Nope. I'm talking about efficient methods in training, inferencing and fine-tuning these AI models that doesn't require lots of data centers, TPUs, GPUs, etc. You're talking about something else.

Petrol and diesel cars are already burning the planet, but the main difference is, that there are efficient alternatives available today like electric cars to use instead.

AI (Deep learning) however, does not have any viable and efficient methods in training, fine-turning these AI models, at all [0] [1] and wastes a tremendous amount of resources, all to keep up with scalability.

So that problem is still NOT solved after a decade of using GPUs, the wastage is getting worse.

[0] https://gizmodo.com/chatgpt-ai-water-185000-gallons-training...

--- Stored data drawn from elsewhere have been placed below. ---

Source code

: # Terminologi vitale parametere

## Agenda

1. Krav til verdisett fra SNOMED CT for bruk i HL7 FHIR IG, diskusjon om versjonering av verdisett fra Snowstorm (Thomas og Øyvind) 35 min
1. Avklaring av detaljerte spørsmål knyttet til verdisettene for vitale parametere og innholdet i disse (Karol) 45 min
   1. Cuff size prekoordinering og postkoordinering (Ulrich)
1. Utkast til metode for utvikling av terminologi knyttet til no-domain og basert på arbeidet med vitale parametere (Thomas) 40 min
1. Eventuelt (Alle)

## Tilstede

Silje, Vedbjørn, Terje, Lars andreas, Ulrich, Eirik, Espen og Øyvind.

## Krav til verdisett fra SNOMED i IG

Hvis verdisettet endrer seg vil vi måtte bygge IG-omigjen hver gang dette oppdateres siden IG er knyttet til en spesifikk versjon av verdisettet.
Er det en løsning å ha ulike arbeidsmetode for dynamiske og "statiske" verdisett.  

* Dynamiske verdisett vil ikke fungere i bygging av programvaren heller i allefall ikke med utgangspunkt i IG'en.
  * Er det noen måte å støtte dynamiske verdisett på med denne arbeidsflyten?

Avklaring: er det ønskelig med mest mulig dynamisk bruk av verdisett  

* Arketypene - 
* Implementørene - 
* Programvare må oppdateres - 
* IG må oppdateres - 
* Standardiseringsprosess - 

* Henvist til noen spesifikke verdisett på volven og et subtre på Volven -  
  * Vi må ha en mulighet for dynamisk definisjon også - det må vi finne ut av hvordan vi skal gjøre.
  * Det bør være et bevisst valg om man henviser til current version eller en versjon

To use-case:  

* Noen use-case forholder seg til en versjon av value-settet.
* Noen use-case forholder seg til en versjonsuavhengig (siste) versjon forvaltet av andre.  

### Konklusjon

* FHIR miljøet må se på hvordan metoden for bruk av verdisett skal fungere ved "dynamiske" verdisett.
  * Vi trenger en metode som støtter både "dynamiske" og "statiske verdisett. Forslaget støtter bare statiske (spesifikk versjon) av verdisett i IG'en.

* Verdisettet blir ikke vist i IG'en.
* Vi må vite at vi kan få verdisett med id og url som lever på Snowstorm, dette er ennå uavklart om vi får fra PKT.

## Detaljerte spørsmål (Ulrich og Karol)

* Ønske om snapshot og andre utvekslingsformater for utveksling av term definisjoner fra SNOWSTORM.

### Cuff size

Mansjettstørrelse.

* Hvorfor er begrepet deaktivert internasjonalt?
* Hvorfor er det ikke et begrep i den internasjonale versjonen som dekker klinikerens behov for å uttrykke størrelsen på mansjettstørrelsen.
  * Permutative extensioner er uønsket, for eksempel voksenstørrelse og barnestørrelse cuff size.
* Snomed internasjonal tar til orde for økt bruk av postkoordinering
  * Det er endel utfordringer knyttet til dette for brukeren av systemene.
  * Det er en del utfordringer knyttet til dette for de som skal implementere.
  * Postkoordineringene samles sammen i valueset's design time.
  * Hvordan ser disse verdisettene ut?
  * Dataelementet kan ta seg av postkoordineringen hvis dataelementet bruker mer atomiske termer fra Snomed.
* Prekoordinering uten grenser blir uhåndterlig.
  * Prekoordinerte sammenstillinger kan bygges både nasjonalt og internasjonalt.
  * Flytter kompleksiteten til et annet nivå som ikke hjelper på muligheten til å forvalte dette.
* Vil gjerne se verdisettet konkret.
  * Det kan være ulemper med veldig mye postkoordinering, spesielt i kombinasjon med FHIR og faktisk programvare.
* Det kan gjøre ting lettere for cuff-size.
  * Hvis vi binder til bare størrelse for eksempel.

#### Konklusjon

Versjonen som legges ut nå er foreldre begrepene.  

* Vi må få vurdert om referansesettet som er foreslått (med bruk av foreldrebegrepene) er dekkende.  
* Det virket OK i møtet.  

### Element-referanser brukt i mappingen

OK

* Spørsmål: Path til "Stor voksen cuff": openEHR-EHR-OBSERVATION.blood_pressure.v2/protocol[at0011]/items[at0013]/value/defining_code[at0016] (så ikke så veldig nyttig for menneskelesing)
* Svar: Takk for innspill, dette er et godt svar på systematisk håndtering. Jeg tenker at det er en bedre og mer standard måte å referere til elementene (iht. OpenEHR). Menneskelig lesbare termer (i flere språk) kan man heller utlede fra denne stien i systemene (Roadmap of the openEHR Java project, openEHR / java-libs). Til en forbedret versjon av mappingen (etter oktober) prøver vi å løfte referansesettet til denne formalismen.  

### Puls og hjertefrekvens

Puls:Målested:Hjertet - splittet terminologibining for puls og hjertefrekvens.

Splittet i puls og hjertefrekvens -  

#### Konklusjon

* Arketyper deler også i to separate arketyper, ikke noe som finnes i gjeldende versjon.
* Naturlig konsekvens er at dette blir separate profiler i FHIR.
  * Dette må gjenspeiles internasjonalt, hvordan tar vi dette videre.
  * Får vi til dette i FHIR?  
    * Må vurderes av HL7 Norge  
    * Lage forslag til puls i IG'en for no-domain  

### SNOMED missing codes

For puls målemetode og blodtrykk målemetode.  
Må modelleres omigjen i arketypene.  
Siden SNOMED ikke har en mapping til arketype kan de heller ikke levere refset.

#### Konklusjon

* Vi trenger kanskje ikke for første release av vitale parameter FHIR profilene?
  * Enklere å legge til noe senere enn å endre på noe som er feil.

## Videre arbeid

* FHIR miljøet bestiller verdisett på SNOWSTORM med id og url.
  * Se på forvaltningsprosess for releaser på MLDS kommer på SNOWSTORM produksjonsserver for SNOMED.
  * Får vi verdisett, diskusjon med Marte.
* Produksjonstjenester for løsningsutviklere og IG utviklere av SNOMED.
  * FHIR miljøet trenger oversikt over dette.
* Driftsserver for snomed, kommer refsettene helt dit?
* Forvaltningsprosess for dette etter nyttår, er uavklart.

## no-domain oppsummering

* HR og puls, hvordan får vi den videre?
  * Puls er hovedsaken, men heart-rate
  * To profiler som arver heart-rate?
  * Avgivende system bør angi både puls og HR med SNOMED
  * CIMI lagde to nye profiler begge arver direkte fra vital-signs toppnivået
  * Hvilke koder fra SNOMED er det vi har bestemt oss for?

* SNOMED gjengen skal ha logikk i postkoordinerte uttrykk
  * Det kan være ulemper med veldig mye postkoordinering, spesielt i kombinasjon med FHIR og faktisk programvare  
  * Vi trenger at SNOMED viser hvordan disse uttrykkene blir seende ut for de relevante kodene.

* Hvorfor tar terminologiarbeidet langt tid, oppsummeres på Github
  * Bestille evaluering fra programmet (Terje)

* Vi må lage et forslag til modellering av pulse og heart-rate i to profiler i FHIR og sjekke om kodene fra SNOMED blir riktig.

[1] https://www.independent.co.uk/tech/chatgpt-data-centre-water...


> efficient methods in training, inferencing and fine-tuning these AI models that doesn't require lots of data centers, TPUs, GPUs, etc.

Exactly the types of problems future AI models could solve.

Dire climate alarms are based on the predictions made using models. As modelling advances as a field, both predictions, and solutions become more and more voluminous and accurate, along with revealing mistakes and failures of prior models.

Anyone concerned with climate should rally behind this kind of general progress. Further, it simply is progressing, and fields that don't embrace it, will be left behind. We're in the midst of an unprecedented revolution which touches all.


> efficient methods in training, inferencing and fine-tuning these AI models

Which can also be archived by training more with the same amount of spent energy.

Why learn about training ("make training more efficient") on old hardware, which is more energy inefficient?


It goes more fundamental than that in the algorithms and it should not take tens of billions of dollars with multiple data centers to train, learn, fine-tune and do inference with these AI models. A decade later, there are no viable alternatives to solve that instead of the costly replacement of hardware with more expensive hardware.

Add that towards scalability and you will realize that training AI models scales terribly with more data as it is very energy and time inefficient. Even if you replace all the hardware in the data centers it still wouldn't reduce the emissions regardless and replacing them also costs at most billions either way. That is my the entire point.

So that does nothing to solve the issue. Only ignores and prolongs it.


> A decade later, there are no viable alternatives to solve that instead of the costly replacement of hardware with more expensive hardware.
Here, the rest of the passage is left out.